Turn That Noise Down - The Liverpool Oratorio


So many well-known albums turn 30 this year and Steve Taylor-Bryant and Susan Omand travel back to 1991 to revisit some of the sounds of their youth that made parents shout "Turn that noise down!" This week, Susan tries something new ...

Oh boy. Where do I even start with this? My love of opera and oratorios is well known; almost as well known as my dislike of anything Beatles/McCartney related so, when Paul McCartney’s Liverpool Oratorio came up on our 30-year retrospective list, I thought I’d set myself the challenge because I’d never listened to it before and maybe, being a format that I love, it would give me a whole new insight into McCartney. I now have listened to it. All one hour and 37 minutes of it. And now I’m conflicted.

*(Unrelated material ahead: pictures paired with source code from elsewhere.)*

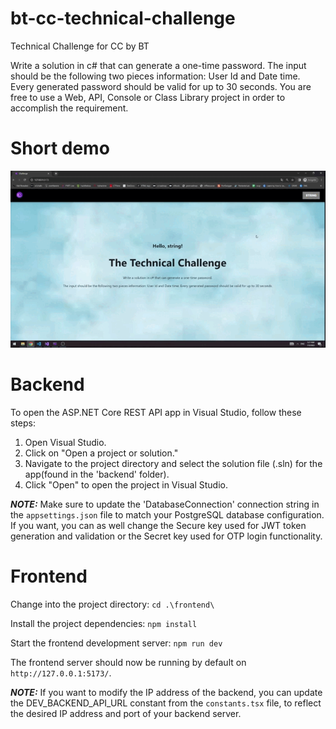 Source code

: # bt-cc-technical-challenge
 Technical Challenge for CC by BT

 Write a solution in c# that can generate a one-time password. 
 The input should be the following two pieces information: User Id and Date time. Every generated password should be valid for up to 30 seconds.
 You are free to use a Web, API, Console or Class Library project in order to accomplish the requirement.

# Short demo
![](https://github.com/trutadan/bt-cc-technical-challenge/blob/main/demo.gif)

# Backend

To open the ASP.NET Core REST API app in Visual Studio, follow these steps:

1. Open Visual Studio.
2. Click on "Open a project or solution."
3. Navigate to the project directory and select the solution file (.sln) for the app(found in the 'backend' folder).
4. Click "Open" to open the project in Visual Studio.

**_NOTE:_**
Make sure to update the 'DatabaseConnection' connection string in the `appsettings.json` file to match your PostgreSQL database configuration.
If you want, you can as well change the Secure key used for JWT token generation and validation or the Secret key used for OTP login functionality.

# Frontend

Change into the project directory:
`cd .\frontend\`

Install the project dependencies:
`npm install`

Start the frontend development server:
`npm run dev`

The frontend server should now be running by default on `http://127.0.0.1:5173/`.

**_NOTE:_**
If you want to modify the IP address of the backend, you can update the DEV_BACKEND_API_URL constant from the `constants.tsx` file, to reflect the desired IP address and port of your backend server.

So here are my three main thoughts:

1) throwing opera singers at something, even those with as much operatic heft as Kiri te Kanawa and Willard White, does not make it an oratorio. While I can see this would make a fantastic stage musical in the vein of Les Mis or Phantom, or pretty much any other Andrew Lloyd Webber production, it’s wrong to call this an oratorio. This subject is not religious [no matter what McCartney fanatics may say - Ed], the presence of the choir is minimal rather than a main role and there is far too much “theatre” in the character interaction – an oratorio should be a story not a drama.

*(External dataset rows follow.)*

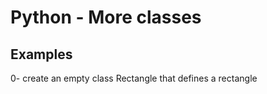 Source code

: <h1>Python - More classes</h1>
<h2>Examples</h2>
0- create an empty class Rectangle that defines a rectangle</br>
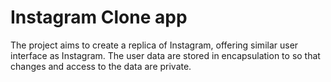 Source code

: # Instagram Clone app


The project aims to create a replica of Instagram, offering similar user interface as Instagram.
The user data are stored in encapsulation to so that changes and access to the data are private.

2) Lyrically it feels very trite and, for me, overly simplistic in subject and form – the rhyming schemes are basic and it feels oddly patronising because of that. Having an aria about “Where’s My Dinner” is a prime example:

“Where’s my dinner? I've been working hard all day
And a man can work up quite an appetite that way.”

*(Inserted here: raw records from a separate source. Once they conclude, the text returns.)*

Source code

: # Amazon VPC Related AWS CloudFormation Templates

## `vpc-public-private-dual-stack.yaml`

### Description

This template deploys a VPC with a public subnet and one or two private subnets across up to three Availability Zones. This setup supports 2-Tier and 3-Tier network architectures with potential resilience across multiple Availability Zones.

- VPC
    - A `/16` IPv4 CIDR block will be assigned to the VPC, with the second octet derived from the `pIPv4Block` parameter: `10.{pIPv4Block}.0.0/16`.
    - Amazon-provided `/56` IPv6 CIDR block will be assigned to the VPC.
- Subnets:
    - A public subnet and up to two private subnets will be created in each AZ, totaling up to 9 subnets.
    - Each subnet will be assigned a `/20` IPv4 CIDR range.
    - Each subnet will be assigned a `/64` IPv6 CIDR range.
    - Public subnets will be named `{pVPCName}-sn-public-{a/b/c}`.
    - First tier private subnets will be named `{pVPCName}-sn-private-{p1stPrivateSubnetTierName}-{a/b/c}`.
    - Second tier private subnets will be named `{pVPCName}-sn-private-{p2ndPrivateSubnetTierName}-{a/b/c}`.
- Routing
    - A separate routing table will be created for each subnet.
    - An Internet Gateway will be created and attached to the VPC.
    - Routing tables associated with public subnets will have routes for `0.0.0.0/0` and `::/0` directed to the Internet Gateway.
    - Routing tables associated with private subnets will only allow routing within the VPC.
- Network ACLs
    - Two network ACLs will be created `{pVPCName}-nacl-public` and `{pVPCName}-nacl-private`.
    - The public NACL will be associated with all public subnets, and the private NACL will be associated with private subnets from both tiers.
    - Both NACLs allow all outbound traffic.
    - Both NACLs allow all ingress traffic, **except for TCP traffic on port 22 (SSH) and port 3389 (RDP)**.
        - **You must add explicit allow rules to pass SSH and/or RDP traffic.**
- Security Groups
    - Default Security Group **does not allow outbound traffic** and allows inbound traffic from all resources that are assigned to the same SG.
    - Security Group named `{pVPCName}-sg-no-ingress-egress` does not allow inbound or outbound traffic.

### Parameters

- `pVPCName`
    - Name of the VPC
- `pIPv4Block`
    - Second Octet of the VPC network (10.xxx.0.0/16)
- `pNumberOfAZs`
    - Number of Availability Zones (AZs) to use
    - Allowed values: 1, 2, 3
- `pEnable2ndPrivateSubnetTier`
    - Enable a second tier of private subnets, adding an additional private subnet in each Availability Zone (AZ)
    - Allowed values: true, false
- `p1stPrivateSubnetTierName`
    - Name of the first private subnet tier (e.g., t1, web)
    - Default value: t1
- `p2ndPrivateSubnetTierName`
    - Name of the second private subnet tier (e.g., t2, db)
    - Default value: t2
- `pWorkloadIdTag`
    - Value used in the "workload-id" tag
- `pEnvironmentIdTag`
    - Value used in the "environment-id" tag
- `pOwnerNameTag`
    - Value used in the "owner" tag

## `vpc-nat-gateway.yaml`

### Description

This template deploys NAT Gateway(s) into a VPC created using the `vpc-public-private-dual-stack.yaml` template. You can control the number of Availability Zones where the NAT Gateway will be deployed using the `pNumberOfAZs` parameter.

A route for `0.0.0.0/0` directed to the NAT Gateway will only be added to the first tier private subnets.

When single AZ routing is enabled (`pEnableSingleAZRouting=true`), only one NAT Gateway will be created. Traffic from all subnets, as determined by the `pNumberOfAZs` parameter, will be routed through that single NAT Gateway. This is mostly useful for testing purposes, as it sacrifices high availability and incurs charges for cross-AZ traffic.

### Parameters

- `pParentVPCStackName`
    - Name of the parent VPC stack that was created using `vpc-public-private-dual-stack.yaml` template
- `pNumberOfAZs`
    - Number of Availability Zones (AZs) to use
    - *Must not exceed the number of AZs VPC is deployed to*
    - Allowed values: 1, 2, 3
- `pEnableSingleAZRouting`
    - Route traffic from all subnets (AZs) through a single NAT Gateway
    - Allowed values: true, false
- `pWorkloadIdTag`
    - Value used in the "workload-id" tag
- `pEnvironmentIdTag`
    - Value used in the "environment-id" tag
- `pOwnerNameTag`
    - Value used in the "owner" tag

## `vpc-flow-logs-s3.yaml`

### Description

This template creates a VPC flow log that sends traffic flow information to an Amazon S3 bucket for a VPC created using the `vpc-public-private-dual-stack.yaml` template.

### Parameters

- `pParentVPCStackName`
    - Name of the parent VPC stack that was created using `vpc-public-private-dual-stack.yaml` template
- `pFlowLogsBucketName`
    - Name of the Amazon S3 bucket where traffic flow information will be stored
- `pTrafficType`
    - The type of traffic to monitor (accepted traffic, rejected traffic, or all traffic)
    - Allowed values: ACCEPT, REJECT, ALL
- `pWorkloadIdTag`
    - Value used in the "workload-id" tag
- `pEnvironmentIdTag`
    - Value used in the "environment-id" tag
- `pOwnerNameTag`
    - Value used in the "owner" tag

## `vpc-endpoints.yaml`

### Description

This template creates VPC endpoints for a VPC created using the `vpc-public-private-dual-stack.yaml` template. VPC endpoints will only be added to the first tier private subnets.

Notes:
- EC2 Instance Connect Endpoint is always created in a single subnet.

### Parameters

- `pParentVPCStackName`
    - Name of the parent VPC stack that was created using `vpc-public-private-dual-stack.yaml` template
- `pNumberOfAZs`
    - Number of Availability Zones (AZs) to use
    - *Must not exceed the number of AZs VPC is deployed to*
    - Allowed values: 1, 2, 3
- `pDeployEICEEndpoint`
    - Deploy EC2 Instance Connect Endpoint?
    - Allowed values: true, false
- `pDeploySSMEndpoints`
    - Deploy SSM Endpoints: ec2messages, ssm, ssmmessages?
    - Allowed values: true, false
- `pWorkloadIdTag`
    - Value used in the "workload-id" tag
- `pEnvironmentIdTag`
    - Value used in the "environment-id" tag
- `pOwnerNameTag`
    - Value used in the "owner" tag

3) The music does exactly what you expect it to and telegraphs the narrative in a very cliched way. Scary bits sound scary, suspenseful bits sound suspenseful and love-y bits sound... well, you get the idea. This will be satisfying to some and provides good, easy to sing-along to sections. It is also very Beatles-y in feel – think Sergeant Pepper and you get the idea, simple jaunty little melodies with blasts of brass and smooth strings.

So why the conflict?

The question is - If it wasn’t by Paul McCartney and/or wasn’t called an Oratorio would I be less critical of it? And the answer is “Probably.” It is difficult for me to remove the expectations that those two things put in place. It does sound like a McCartney work and is redolent of Liverpool because of that, which is as it should be – it tells his life story after all. There are shades of Beatles songs in the short repetitive note structure and the simplistic lyrics. There’s a bit that sounds like Live and Let Die, there’s even a hint of the Frog Chorus in there.

I've said that it would make a great stage musical and I think that’s how it should have been produced. Looking at it that way, all my negatives above become positives. You don’t go to a musical at the theatre to be challenged musically, which sounds weird but you know what I mean. You don’t want the music to take away from the spectacle on the stage by doing interesting and unexpected things on its own. You also expect your emotions to be played with in a cliched way, knowing when to be happy, or sad, or tense. And you want to come out of the performance at the end satisfied with the result and humming “the song” on the bus home.